Deanna D’Alessandro is an ARC Future Fellow and Professor within the School of Chemistry at the University of Sydney specialising in materials chemistry. She has over 16 years professional experience in carbon capture, working primarily in Australia and the United States. Over the past decade, Deanna has built her research team at the University of Sydney which is recognised for its expertise in both fundamental and applied aspects of Metal-Organic Framework materials. She is passionate about interdisciplinary efforts to address climate change through Negative Emissions technologies such as Direct Air Capture, and is helping to drive the Net Zero Initiative’s Carbon Removals pillar.

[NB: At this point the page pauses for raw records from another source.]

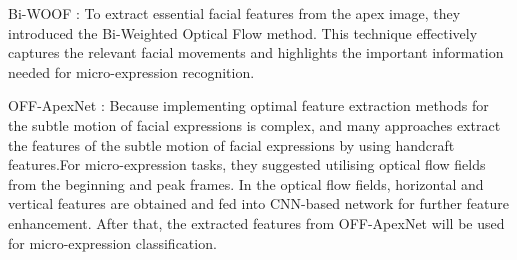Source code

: \documentclass[review,12pt, 3p]{elsarticle}
\begin{document}
Bi-WOOF \cite{ref-24}: To extract essential facial features from the apex image, they introduced the Bi-Weighted Optical Flow method. This technique effectively captures the relevant facial movements and highlights the important information needed for micro-expression recognition.

OFF-ApexNet \cite{ref-9}: Because implementing optimal feature extraction methods for the subtle motion of facial expressions is complex, and many approaches extract the features of the subtle motion of facial expressions by using handcraft features.For micro-expression tasks, they suggested utilising optical flow fields from the beginning and peak frames. In the optical flow fields, horizontal and vertical features are obtained and fed into CNN-based network for further feature enhancement. After that, the extracted features from OFF-ApexNet will be used for micro-expression classification. 
\end{document}
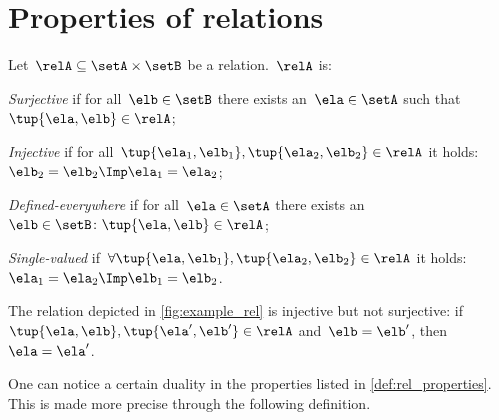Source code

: 

\section{Properties of relations}


\begin{definition}
  \label{def:rel_properties}
  Let~$\relA\subseteq \setA \times \setB$ be a relation.~$\relA$ is:
  \begin{compactenum}
    \item \emph{Surjective} if for all~$\elb\in \setB$ there exists an~$\ela\in \setA$ such that~$\tup{\ela,\elb}\in \relA$;
    \item \emph{Injective} if for all~$ \tup{\ela_1,\elb_1},\tup{\ela_2,\elb_2}\in \relA$ it holds:~$\elb_2=\elb_2 \Imp \ela_1=\ela_2$;
    \item \emph{Defined-everywhere} if for all~$\ela\in \setA$ there exists an ~$\elb \in \setB\colon \tup{\ela,\elb}\in \relA$;
    \item \emph{Single-valued} if~$\forall \tup{\ela,\elb_1},\tup{\ela_2,\elb_2}\in \relA$ it holds:~$\ela_1=\ela_2\Imp \elb_1=\elb_2$.
  \end{compactenum}
\end{definition}

\begin{example}
  The relation depicted in \cref{fig:example_rel} is injective but not surjective: if~$\tup{\ela,\elb},\tup{\ela',\elb'}\in \relA$ and~$\elb=\elb'$, then~$\ela=\ela'$.
\end{example}

One can notice a certain duality in the properties listed in \cref{def:rel_properties}. This is made more precise through the following definition.

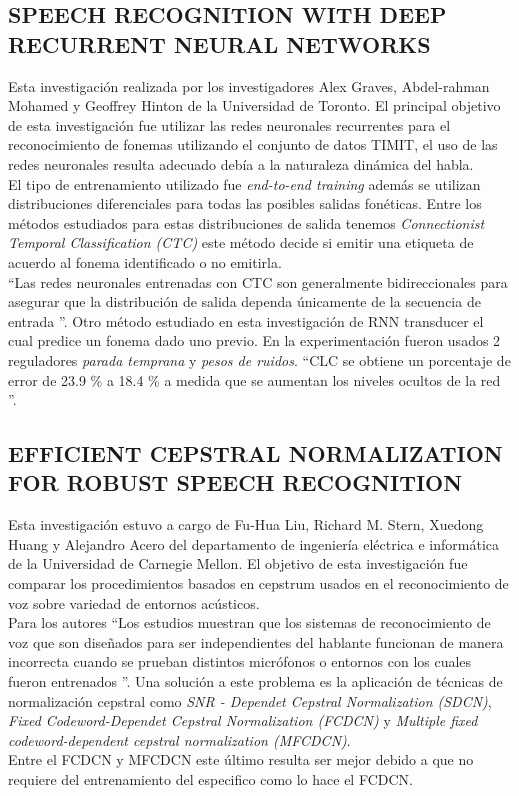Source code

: \subsection{SPEECH RECOGNITION WITH DEEP RECURRENT NEURAL NETWORKS}
Esta investigación realizada por los investigadores Alex Graves, Abdel-rahman Mohamed y Geoffrey Hinton de la Universidad de Toronto. El principal objetivo de esta investigación fue utilizar las redes neuronales recurrentes para el reconocimiento de fonemas utilizando el conjunto de datos TIMIT, el uso de las redes neuronales resulta adecuado debía a la naturaleza dinámica del habla.\\ El tipo de entrenamiento utilizado fue \textit{ end-to-end training} además se utilizan distribuciones diferenciales para todas las posibles salidas fonéticas. Entre los métodos estudiados para estas distribuciones de salida tenemos \textit{Connectionist Temporal Classification (CTC)} este método decide si emitir una etiqueta de acuerdo al fonema identificado o no emitirla.\\  \textquotedblleft Las redes neuronales entrenadas con CTC son generalmente bidireccionales para asegurar que la distribución de salida dependa únicamente de la secuencia de entrada \textquotedblright. Otro método estudiado en esta investigación de RNN transducer el cual predice un fonema dado uno previo. En la experimentación fueron usados 2 reguladores \textit{parada temprana} y \textit{pesos de ruidos}. \textquotedblleft CLC se obtiene un porcentaje de error de 23.9 \% a 18.4 \% a medida que se aumentan los niveles ocultos de la red \textquotedblright.

\subsection{EFFICIENT CEPSTRAL NORMALIZATION FOR ROBUST SPEECH RECOGNITION}
Esta investigación estuvo a cargo de Fu-Hua Liu, Richard M. Stern, Xuedong Huang y Alejandro Acero del departamento de ingeniería eléctrica e informática de la Universidad de Carnegie Mellon. El objetivo de esta investigación fue comparar los procedimientos basados en cepstrum usados en el reconocimiento de voz sobre variedad de entornos acústicos.\\ Para los autores \textquotedblleft Los estudios muestran que los sistemas de reconocimiento de voz que son diseñados para ser independientes del hablante funcionan de manera incorrecta cuando se prueban distintos micrófonos o entornos con los cuales fueron entrenados \textquotedblright. Una solución a este problema es la aplicación de técnicas de normalización cepstral como \textit{ SNR - Dependet Cepstral Normalization (SDCN)}, \textit{Fixed Codeword-Dependet Cepstral Normalization (FCDCN)} y \textit{ Multiple fixed codeword-dependent cepstral normalization (MFCDCN)}.\\ Entre el FCDCN y MFCDCN este último resulta ser mejor debido a que no requiere del entrenamiento del especifico como lo hace el FCDCN.

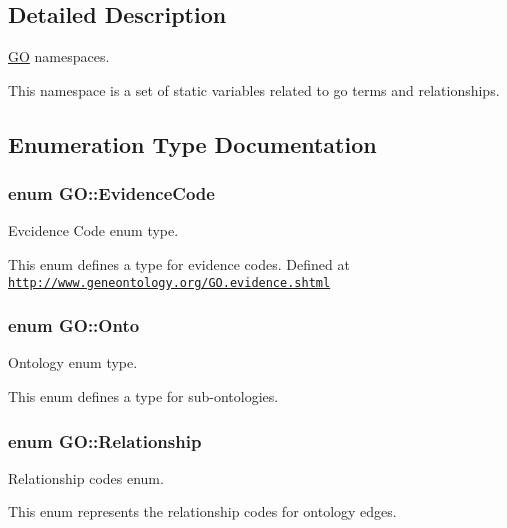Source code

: \subsection{Detailed Description}
\hyperlink{namespaceGO}{GO} namespaces. 

This namespace is a set of static variables related to go terms and relationships. 

\subsection{Enumeration Type Documentation}
\subsubsection[{\texorpdfstring{Evidence\+Code}{EvidenceCode}}]{\setlength{\rightskip}{0pt plus 5cm}enum {\bf G\+O\+::\+Evidence\+Code}}\hypertarget{namespaceGO_a4ce5387bbcdaec3648957c7903f2caf3}{}\label{namespaceGO_a4ce5387bbcdaec3648957c7903f2caf3}


Evcidence Code enum type. 

This enum defines a type for evidence codes. Defined at \href{http://www.geneontology.org/GO.evidence.shtml}{\tt http\+://www.\+geneontology.\+org/\+G\+O.\+evidence.\+shtml} 
\subsubsection[{\texorpdfstring{Onto}{Onto}}]{\setlength{\rightskip}{0pt plus 5cm}enum {\bf G\+O\+::\+Onto}}\hypertarget{namespaceGO_a5ae335887b5cf40a9ef3045be9247fc3}{}\label{namespaceGO_a5ae335887b5cf40a9ef3045be9247fc3}


Ontology enum type. 

This enum defines a type for sub-\/ontologies. 
\subsubsection[{\texorpdfstring{Relationship}{Relationship}}]{\setlength{\rightskip}{0pt plus 5cm}enum {\bf G\+O\+::\+Relationship}}\hypertarget{namespaceGO_aaa3905b2e000a8be411da8038827f993}{}\label{namespaceGO_aaa3905b2e000a8be411da8038827f993}


Relationship codes enum. 

This enum represents the relationship codes for ontology edges. 


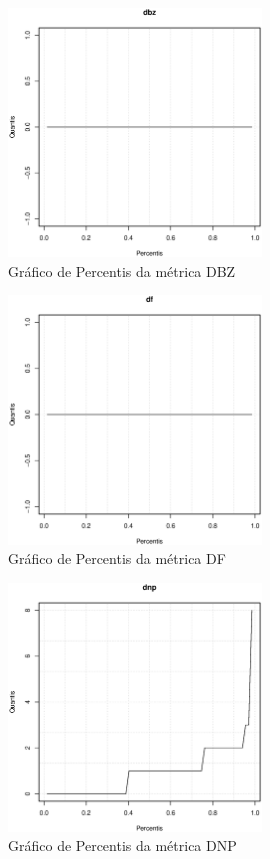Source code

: \begin{anexosenv}
\newpage

\begin{figure}[h]
  \centering
  \includegraphics[width=0.6\textwidth]
      {dados/linux/dbz.eps}
  \caption{Gráfico de Percentis da métrica DBZ}
\end{figure}

\begin{figure}[h]
  \centering
  \includegraphics[width=0.6\textwidth]
      {dados/linux/df.eps}
  \caption{Gráfico de Percentis da métrica DF}
\end{figure}

\newpage

\begin{figure}[h]
  \centering
  \includegraphics[width=0.6\textwidth]
      {dados/linux/dnp.eps}
  \caption{Gráfico de Percentis da métrica DNP}
  \label{graphic:dnp}
\end{figure}


\end{anexosenv}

Katherine Owens (Chair) is a Senior Lecturer at the University of Sydney Law School. Her research focuses on how law and governance can enable innovation and ecologically sustainable transformation, particularly in the context of climate and water governance. Before joining the University of Sydney in 2015, Katherine practised for a number of years in State Government and leading commercial firms in Australia and New Zealand, specialising in environmental and planning law.

Susan Park is a Professor of Global Governance at the University of Sydney. Susan researches how intergovernmental organisations become greener and more accountable and how accountability can be used to improve global environmental governance. Susan is the Research Lead on the Unsettling Resources project.

David Schlosberg is Director of the Sydney Environment Institute and Professor of Environmental Politics at the University of Sydney. His work focuses on environmental and climate justice, environmental movements, sustainability in everyday life, and climate adaptation/resilience planning and policy.

This event comes from research out of the SEI research project Critical Minerals led by Professor Susan Park and the Faculty of Engineering funded project Direct Air Capture for Carbon Dioxide Removal led by Professor Deanna D’Alessandro and an interdisciplinary team including SEI. 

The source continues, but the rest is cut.